“A good tree does not bear rotten fruit,
nor does a rotten tree bear good fruit.
For every tree is known by its own fruit.
For people do not pick figs from thornbushes,
nor do they gather grapes from brambles.
A good person out of the store of goodness in his heart produces good,
but an evil person out of a store of evil produces evil;
for from the fullness of the heart the mouth speaks.”
It’s easy to get caught up in appearances or externals. We certainly do so in relation to the clothes we wear, the cars we drive, the homes we live in and the companies we work for. We often get caught up in the symbols of our success, our salaries and bank accounts, the schools we have graduated from or sent our kids to, our favorite restaurants or where we go for vacations. We can sometimes do so in relation to matters of the heart and our behaviors: the quality of our families, the care we provide children or parents, the marriage anniversaries we celebrate, our long lasting friendships or our progeny. We can even do so with our spirituality, the prayers we pray, the service we render, our commitments and faithfulness, our contributions or history.
It’s not just about our own pride or thinking more highly of ourselves than we ought. It’s not simply that we get caught up in how we appear to others or our own insecurities, but that we often turn that lens on others and how we judge them. Certainly, we can recognize that this form of judging on appearances tends toward the shallow and, occasionally, the salacious. We fail to see the person, the deep humanity and dignity at the heart of every woman and man. We have all had the experience, as well, of judging the good of a person based on appearances, only to be deeply disappointed by a hidden life or betrayed by secret actions. Even the apparent goodness of a person’s actions can be a facade that conceals a life of turmoil, selfishness, sinfulness, or evil. The bad can hide the good and the good can hide the bad.
And, yet, we hear today that a tree is known by it’s fruits. There seems to be an integrity between what is inside and what is outside. “...from the fullness of the heart the mouth speaks,” Jesus says. So what about when it’s not congruous? What about when the bad hides the good or the good hides the bad? Of course, this is too simplistic because the wheat and the weeds grow within each of our hearts, but the real key here is not to view these as a tool for judging others. Jesus tells us this himself when he says, just a few verses earlier, “Why do you notice the splinter in your brother's eye, but do not perceive the wooden beam in your own?” Do we use these verses as a tool to see the reality of our own lives, internal and external?

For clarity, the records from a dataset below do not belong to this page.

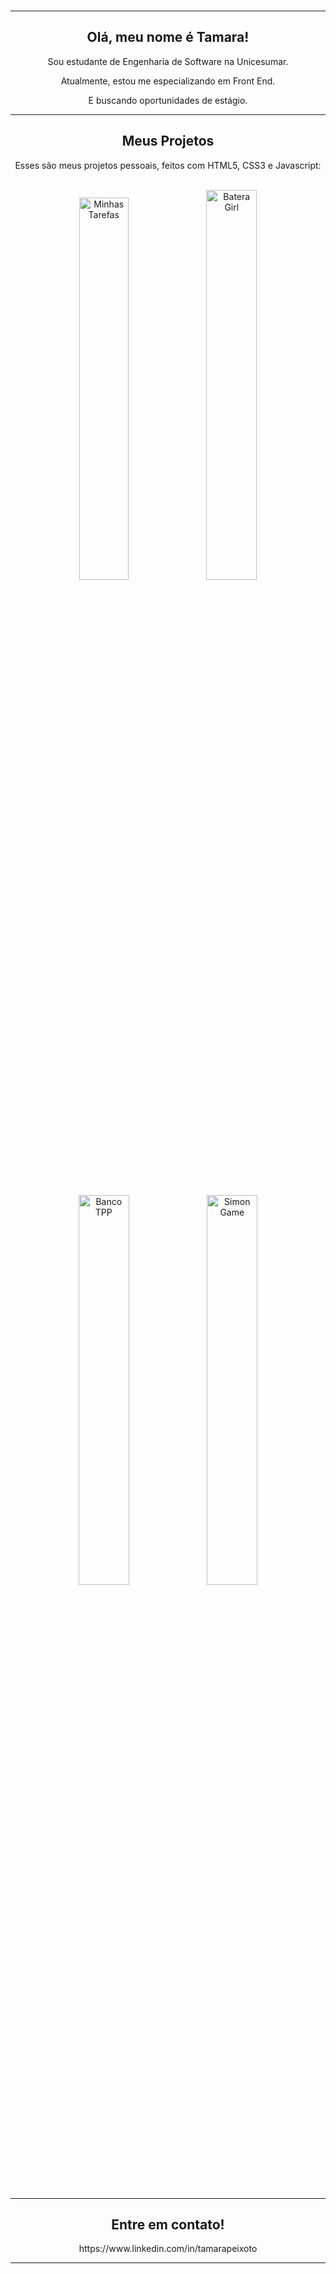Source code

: <br /> 

<hr>

<div align="center">
  <h2>Olá, meu nome é Tamara!</h2> 
  <p>Sou estudante de Engenharia de Software na Unicesumar.</p> 
  <p>Atualmente, estou me especializando em Front End.</p>
  <p>E buscando oportunidades de estágio.</p>
</div>

<hr>

<div align="center">
  <h2>Meus Projetos</h2> 
  <p>Esses são meus projetos pessoais, feitos com HTML5, CSS3 e Javascript:</p>  
</div> 

<br /> 

<div align="center">
  <a href="https://tamarap2.github.io/Minhas-Tarefas/"><img src="https://user-images.githubusercontent.com/87210574/208251548-17e28840-8559-4273-b002-3eaebe3f82cc.png"   width="39.6%" alt="Minhas Tarefas"></a> 
   <a href="https://tamarap2.github.io/Batera-Girl/"><img src="https://user-images.githubusercontent.com/87210574/197400776-6e2447e2-d442-4140-aeae-8219ece6246c.png"      width="40%" alt="Batera Girl"></a>
</div>

<br /> 

<br />

<div align="center">
  
  [//]: # (<a href="https://tamarap2.github.io/Bateria-Online/"><img src="https://user-images.githubusercontent.com/87210574/180038820-d6ab6dac-79a3-49b9-b5bd-a6a183e5f06d.png"   width="40%" alt="Bateria Online"></a>)

  <a href="https://tamarap2.github.io/Banco-TPP/"><img src="https://user-images.githubusercontent.com/87210574/197017448-c2b670ca-e741-4fe4-8b35-7d6369769849.png"        width="40%" alt="Banco TPP"></a> 
  <a href="https://tamarap2.github.io/Simon-Game/"><img src="https://user-images.githubusercontent.com/87210574/184525891-da9bc6d5-5fb1-4042-a47d-f50e3144c2c1.png"  width="40%" alt="Simon Game"></a> 
</div>

[//]: # (<br />) 

[//]: # (<br />)


[//]: # (<div align="center">)

  [//]: # (<a href="https://tamarap2.github.io/Banco-TPP/"><img src="https://user-images.githubusercontent.com/87210574/197017448-c2b670ca-e741-4fe4-8b35-7d6369769849.png"        width="40%" alt="Banco TPP"></a>) 

[//]: # (</div>)
 

<br />

<hr>

<div align="center">
  <h2>Entre em contato!</h2> 
  <p>https://www.linkedin.com/in/tamarapeixoto</p>
</div> 

<hr>
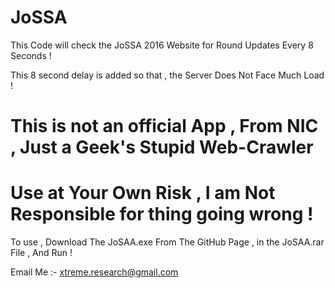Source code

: # JoSSA
This Code will check the JoSSA 2016 Website for Round Updates Every 8 Seconds ! 

This 8 second delay is added so that , the Server Does Not Face Much Load ! 

# This is not an official App , From NIC , Just a Geek's Stupid Web-Crawler 
# Use  at Your Own Risk , I am Not Responsible for thing going wrong !

To use , Download The JoSAA.exe From The GitHub Page , in the JoSAA.rar File , And Run !

Email Me :- xtreme.research@gmail.com

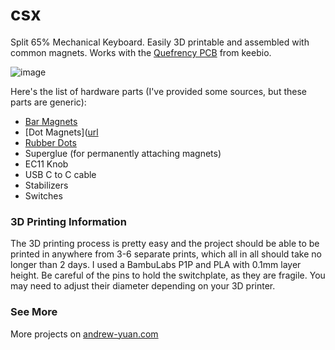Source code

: # csx
Split 65% Mechanical Keyboard. Easily 3D printable and assembled with common magnets. Works with the [Quefrency PCB]([url](https://keeb.io/products/quefrency-rev-5-pcbs-hotswap-65-65xt-split-staggered-keyboard)) from keebio.

![image](https://github.com/user-attachments/assets/b175146c-f645-42b3-90a8-bfbcc8ffc6c1)


Here's the list of hardware parts (I've provided some sources, but these parts are generic):

- [Bar Magnets]([url](https://www.amazon.com/gp/product/B0B6VNMJP7))
- [Dot Magnets]([url](https://www.amazon.com/gp/product/B09SKHYGLN)
- [Rubber Dots]([url](https://www.amazon.com/gp/product/B06XCNM69B))
- Superglue (for permanently attaching magnets)
- EC11 Knob
- USB C to C cable
- Stabilizers
- Switches

### 3D Printing Information
The 3D printing process is pretty easy and the project should be able to be printed in anywhere from 3-6 separate prints, which all in all should take no longer than 2 days. I used a BambuLabs P1P and PLA with 0.1mm layer height. Be careful of the pins to hold the switchplate, as they are fragile. You may need to adjust their diameter depending on your 3D printer.

### See More
More projects on [andrew-yuan.com](https://andrew-yuan.com/work)
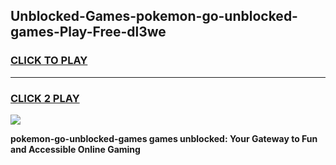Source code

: 
## Unblocked-Games-pokemon-go-unblocked-games-Play-Free-dl3we
<h3>
<a href="https://premium76.site?title=pokemon-go-unblocked-games&ref=23A">CLICK TO PLAY</a></h3>
<hr>

<h3>
<a href="https://premium76.site?title=pokemon-go-unblocked-games&ref=23A">CLICK 2 PLAY</a>
  
</h3>

<a href="https://premium76.site?title=pokemon-go-unblocked-games&ref=23A"><img src="https://clearcache.store/games.png"></a>


**pokemon-go-unblocked-games games unblocked: Your Gateway to Fun and Accessible Online Gaming**
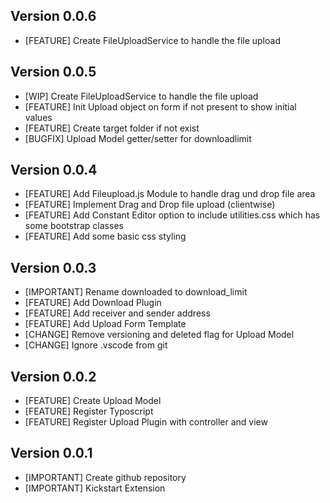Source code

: ## Version 0.0.6
- [FEATURE] Create FileUploadService to handle the file upload

## Version 0.0.5
- [WIP] Create FileUploadService to handle the file upload
- [FEATURE] Init Upload object on form if not present to show initial values
- [FEATURE] Create target folder if not exist
- [BUGFIX] Upload Model getter/setter for downloadlimit

## Version 0.0.4
- [FEATURE] Add Fileupload.js Module to handle drag und drop file area
- [FEATURE] Implement Drag and Drop file upload (clientwise)
- [FEATURE] Add Constant Editor option to include utilities.css which has some bootstrap classes
- [FEATURE] Add some basic css styling

## Version 0.0.3
- [IMPORTANT] Rename downloaded to download_limit
- [FEATURE] Add Download Plugin
- [FEATURE] Add receiver and sender address
- [FEATURE] Add Upload Form Template
- [CHANGE] Remove versioning and deleted flag for Upload Model
- [CHANGE] Ignore .vscode from git

## Version 0.0.2
- [FEATURE] Create Upload Model
- [FEATURE] Register Typoscript
- [FEATURE] Register Upload Plugin with controller and view

## Version 0.0.1
- [IMPORTANT] Create github repository
- [IMPORTANT] Kickstart Extension
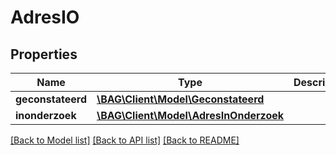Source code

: # AdresIO

## Properties
Name | Type | Description | Notes
------------ | ------------- | ------------- | -------------
**geconstateerd** | [**\BAG\Client\Model\Geconstateerd**](Geconstateerd.md) |  | [optional] 
**inonderzoek** | [**\BAG\Client\Model\AdresInOnderzoek**](AdresInOnderzoek.md) |  | [optional] 

[[Back to Model list]](../../README.md#documentation-for-models) [[Back to API list]](../../README.md#documentation-for-api-endpoints) [[Back to README]](../../README.md)

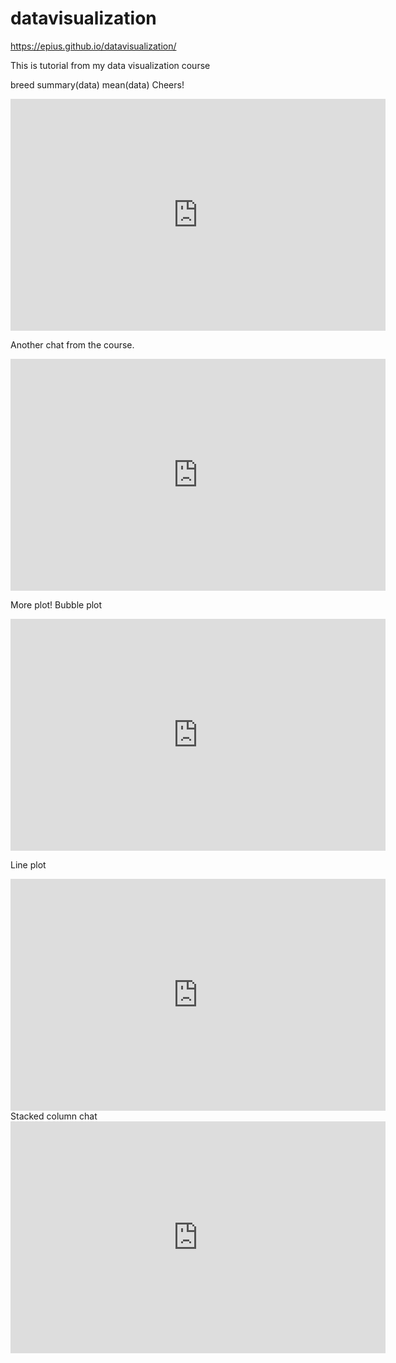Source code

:# datavisualization
https://epius.github.io/datavisualization/

This is tutorial from my data visualization course

breed summary(data)
mean(data)
Cheers!
<iframe width="600" height="371" seamless frameborder="0" scrolling="no" src="https://docs.google.com/spreadsheets/d/1hmxBwK83gpK3LffBicuYfp2OfrZHaXbZ6idan0kfIBA/pubchart?oid=1425417805&amp;format=interactive"></iframe>

Another chat from the course.
<iframe width="600" height="371" seamless frameborder="0" scrolling="no" src="https://docs.google.com/spreadsheets/d/1yVC7TxMNF9nHgONXdkhSXVPRbAgL1tBfIpa3hUaTsFM/pubchart?oid=538207924&amp;format=interactive"></iframe>

More plot! Bubble plot
<iframe width="600" height="371" seamless frameborder="0" scrolling="no" src="https://docs.google.com/spreadsheets/d/1djli_7M7jobAjGGcnpIcaqdYDiIoPvFUrdnhMvp5DBk/pubchart?oid=166687983&amp;format=interactive"></iframe>

Line plot
<iframe width="600" height="371" seamless frameborder="0" scrolling="no" src="https://docs.google.com/spreadsheets/d/1djli_7M7jobAjGGcnpIcaqdYDiIoPvFUrdnhMvp5DBk/pubchart?oid=1542811993&amp;format=interactive"></iframe>
Stacked column chat
<iframe width="600" height="371" seamless frameborder="0" scrolling="no" src="https://docs.google.com/spreadsheets/d/1djli_7M7jobAjGGcnpIcaqdYDiIoPvFUrdnhMvp5DBk/pubchart?oid=259352653&amp;format=interactive"></iframe>

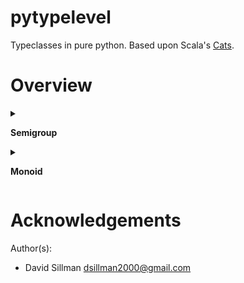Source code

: # pytypelevel

Typeclasses in pure python. Based upon Scala's [Cats](https://typelevel.org/cats/).

# Overview

<details>

<summary>

**Semigroup**

</summary>

src: [pytypelevel.kernel.semigroup](pytypelevel/kernel/semigroup.py)

Docs forthcoming.

</details>

<details>

<summary>

**Monoid**

</summary>

src: [pytypelevel.kernel.monoid](pytypelevel/kernel/monoid.py)

Docs forthcoming.

</details>

# Acknowledgements

Author(s):

- David Sillman <dsillman2000@gmail.com>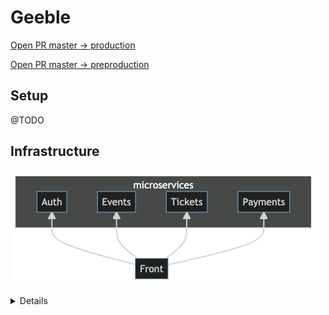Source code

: # Geeble

[Open PR master -> production](https://github.com/tchenu/geeble/compare/production...master?expand=1)

[Open PR master -> preproduction](https://github.com/tchenu/geeble/compare/preproduction...master?expand=1)

## Setup

@TODO

## Infrastructure

<!-- generated by mermaid compile action - START -->
![~mermaid diagram 1~](/docs/architecture.png)
<details>
flowchart BT
    Front-->Auth
    Front-->Events
    Front-->Tickets
    Front-->Payments
    subgraph microservices
    Auth
    Events
    Tickets
    Payments
    end
</details>
<!-- generated by mermaid compile action - END -->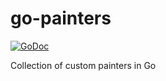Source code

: # go-painters
[![GoDoc](https://godoc.org/github.com/Szewek/go-painters?status.svg)](https://godoc.org/github.com/Szewek/go-painters)

Collection of custom painters in Go
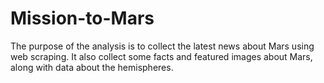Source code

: # Mission-to-Mars

The purpose of the analysis is to collect the latest news about Mars using web scraping. It also collect some facts and featured images about Mars, along with data about the hemispheres.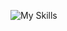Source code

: ![My Skills](https://skillicons.dev/icons?i=py,github,scala,django,flask,javascript,html,css,mysql,tensorflow,mongodb,pytorch,firebase,copilot)


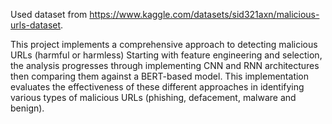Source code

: Used dataset from https://www.kaggle.com/datasets/sid321axn/malicious-urls-dataset.

This project implements a comprehensive approach to detecting malicious URLs (harmful or harmless)
Starting with feature engineering and selection, the analysis progresses through implementing CNN and RNN architectures then comparing them against a BERT-based model. 
This implementation evaluates the effectiveness of these different approaches in identifying various types of malicious URLs (phishing, defacement, malware and benign).
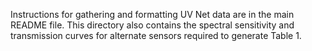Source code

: Instructions for gathering and formatting UV Net data are in the main README file.
This directory also contains the spectral sensitivity and transmission curves for alternate sensors required to generate Table 1.
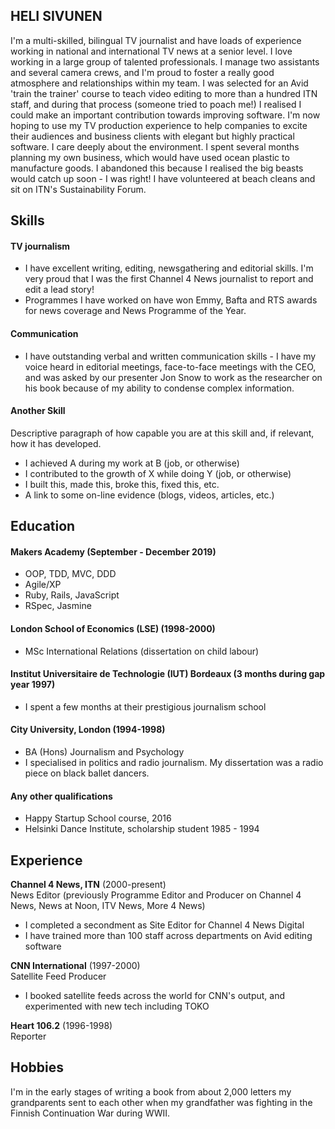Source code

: ## HELI SIVUNEN

I'm a multi-skilled, bilingual TV journalist and have loads of experience working in national and international TV news at a senior level. I love working in a large group of talented professionals. I manage two assistants and several camera crews, and I'm proud to foster a really good atmosphere and relationships within my team. I was selected for an Avid 'train the trainer' course to teach video editing to more than a hundred ITN staff, and during that process (someone tried to poach me!) I realised I could make an important contribution towards improving software. I'm now hoping to use my TV production experience to help companies to excite their audiences and business clients with elegant but highly practical software. I care deeply about the environment. I spent several months planning my own business, which would have used ocean plastic to manufacture goods. I abandoned this because I realised the big beasts would catch up soon - I was right! I have volunteered at beach cleans and sit on ITN's Sustainability Forum.


## Skills

#### TV journalism

- I have excellent writing, editing, newsgathering and editorial skills. I'm very proud that I was the first Channel 4 News journalist to report and edit a lead story!
- Programmes I have worked on have won Emmy, Bafta and RTS awards for news coverage and News Programme of the Year.

#### Communication

- I have outstanding verbal and written communication skills - I have my voice heard in editorial meetings, face-to-face meetings with the CEO, and was asked by our presenter Jon Snow to work as the researcher on his book because of my ability to condense complex information. 

#### Another Skill

Descriptive paragraph of how capable you are at this skill and, if relevant, how it has developed.

- I achieved A during my work at B (job, or otherwise)
- I contributed to the growth of X while doing Y (job, or otherwise)
- I built this, made this, broke this, fixed this, etc.
- A link to some on-line evidence (blogs, videos, articles, etc.)

## Education

#### Makers Academy (September - December 2019)

- OOP, TDD, MVC, DDD
- Agile/XP
- Ruby, Rails, JavaScript
- RSpec, Jasmine

#### London School of Economics (LSE) (1998-2000)

- MSc International Relations (dissertation on child labour)

#### Institut Universitaire de Technologie (IUT) Bordeaux (3 months during gap year 1997)

- I spent a few months at their prestigious journalism school

#### City University, London (1994-1998)

- BA (Hons) Journalism and Psychology
- I specialised in politics and radio journalism. My dissertation was a radio piece on black ballet dancers.

#### Any other qualifications

- Happy Startup School course, 2016 
- Helsinki Dance Institute, scholarship student 1985 - 1994

## Experience

**Channel 4 News, ITN** (2000-present)    
News Editor (previously Programme Editor and Producer on Channel 4 News, News at Noon, ITV News, More 4 News)
- I completed a secondment as Site Editor for Channel 4 News Digital
- I have trained more than 100 staff across departments on Avid editing software

**CNN International** (1997-2000)   
Satellite Feed Producer
- I booked satellite feeds across the world for CNN's output, and experimented with new tech including TOKO

**Heart 106.2** (1996-1998)   
Reporter  

## Hobbies
I'm in the early stages of writing a book from about 2,000 letters my grandparents sent to each other when my grandfather was fighting in the Finnish Continuation War during WWII.
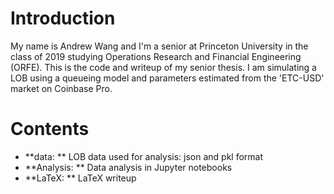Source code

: # Introduction

My name is Andrew Wang and I'm a senior at Princeton University in the class of 2019 studying Operations Research and Financial Engineering (ORFE). This is the code and writeup of my senior thesis. I am simulating a LOB using a queueing model and parameters estimated from the 'ETC-USD' market on Coinbase Pro.

# Contents

* **data: ** LOB data used for analysis: json and pkl format
* **Analysis: ** Data analysis in Jupyter notebooks
* **LaTeX: ** LaTeX writeup
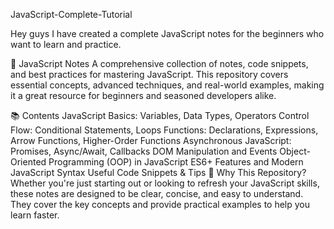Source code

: JavaScript-Complete-Tutorial

Hey guys I have created a complete JavaScript notes for the beginners who want to learn and practice.

📒 JavaScript Notes
A comprehensive collection of notes, code snippets, and best practices for mastering JavaScript. This repository covers essential concepts, advanced techniques, and real-world examples, making it a great resource for beginners and seasoned developers alike.

📚 Contents
JavaScript Basics: Variables, Data Types, Operators
Control Flow: Conditional Statements, Loops
Functions: Declarations, Expressions, Arrow Functions, Higher-Order Functions
Asynchronous JavaScript: Promises, Async/Await, Callbacks
DOM Manipulation and Events
Object-Oriented Programming (OOP) in JavaScript
ES6+ Features and Modern JavaScript Syntax
Useful Code Snippets & Tips
🌟 Why This Repository?
Whether you're just starting out or looking to refresh your JavaScript skills, these notes are designed to be clear, concise, and easy to understand. They cover the key concepts and provide practical examples to help you learn faster.

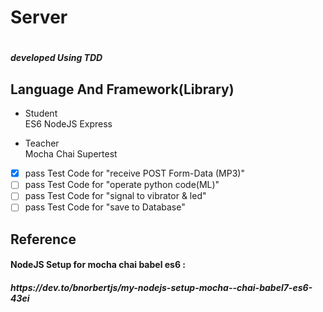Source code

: <h1> Server <h1> <h5> developed Using TDD </h5>
<h2> Language And Framework(Library) </h2>

* Student<br>
ES6 NodeJS Express 

* Teacher<br>
Mocha Chai Supertest

- [X] pass Test Code for "receive POST Form-Data (MP3)"
- [ ] pass Test Code for "operate python code(ML)"
- [ ] pass Test Code for "signal to vibrator & led"
- [ ] pass Test Code for "save to Database"

<h2> Reference </h2>
<h4> NodeJS Setup for mocha chai babel es6 : </h4> <h5> https://dev.to/bnorbertjs/my-nodejs-setup-mocha--chai-babel7-es6-43ei </h5>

Am I living a life of integrity? Do my appearances reflect the reality of my heart? What might need to change, either in the story I tell the world or the real condition of love within? Can I be a tree that bears good fruit because the branches, trunk, and roots are healthy and holy? Can I prune the areas that are fruitless and let my words and actions align more clearly with the goodness of God within? Can I be honest about my struggles and challenges so that others can see the real me and help to bind up my wounds or carry my burden? Am I producing evil from evil or good from good? Is my life authentic? Can we get past appearances to the truth? It will set us free. He will set us free.